(Stored data entries)
━━━━

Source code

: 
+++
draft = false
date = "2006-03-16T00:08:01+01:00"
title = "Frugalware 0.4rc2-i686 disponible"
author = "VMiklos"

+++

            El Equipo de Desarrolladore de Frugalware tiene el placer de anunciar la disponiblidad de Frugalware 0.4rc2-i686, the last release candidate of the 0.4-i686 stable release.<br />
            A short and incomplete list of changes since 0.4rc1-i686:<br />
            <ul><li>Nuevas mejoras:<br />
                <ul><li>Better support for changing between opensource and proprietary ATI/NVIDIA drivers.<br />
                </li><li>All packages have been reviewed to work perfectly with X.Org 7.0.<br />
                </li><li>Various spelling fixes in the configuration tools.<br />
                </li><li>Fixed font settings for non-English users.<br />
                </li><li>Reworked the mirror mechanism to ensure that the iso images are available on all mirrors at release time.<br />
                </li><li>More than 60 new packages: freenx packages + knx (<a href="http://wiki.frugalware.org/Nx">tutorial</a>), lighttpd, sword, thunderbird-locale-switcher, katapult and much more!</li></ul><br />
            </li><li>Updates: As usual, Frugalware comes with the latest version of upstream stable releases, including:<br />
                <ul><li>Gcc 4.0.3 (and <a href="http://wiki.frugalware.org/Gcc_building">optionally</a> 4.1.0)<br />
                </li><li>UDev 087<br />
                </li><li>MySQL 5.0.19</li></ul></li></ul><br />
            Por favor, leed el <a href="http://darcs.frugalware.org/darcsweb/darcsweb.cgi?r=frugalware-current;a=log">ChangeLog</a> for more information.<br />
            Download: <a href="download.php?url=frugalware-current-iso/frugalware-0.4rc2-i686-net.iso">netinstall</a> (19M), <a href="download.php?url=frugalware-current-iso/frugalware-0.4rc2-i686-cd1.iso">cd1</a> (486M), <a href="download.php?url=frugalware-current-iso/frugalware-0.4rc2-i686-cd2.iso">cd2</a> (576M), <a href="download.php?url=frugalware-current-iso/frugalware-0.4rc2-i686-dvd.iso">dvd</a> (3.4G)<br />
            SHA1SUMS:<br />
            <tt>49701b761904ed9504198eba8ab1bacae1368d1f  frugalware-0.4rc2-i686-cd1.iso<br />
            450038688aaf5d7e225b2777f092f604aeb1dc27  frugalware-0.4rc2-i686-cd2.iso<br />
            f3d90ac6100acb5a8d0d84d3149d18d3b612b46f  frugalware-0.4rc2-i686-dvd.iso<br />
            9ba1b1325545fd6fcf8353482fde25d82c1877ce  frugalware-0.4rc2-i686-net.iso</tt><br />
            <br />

━━━━

[Task to complete] Gather up the lines containing the word "packages" from these records and copy them.

[Answer to the exercise]
                </li><li>All packages have been reviewed to work perfectly with X.Org 7.0.<br />
                </li><li>More than 60 new packages: freenx packages + knx (<a href="http://wiki.frugalware.org/Nx">tutorial</a>), lighttpd, sword, thunderbird-locale-switcher, katapult and much more!</li></ul><br />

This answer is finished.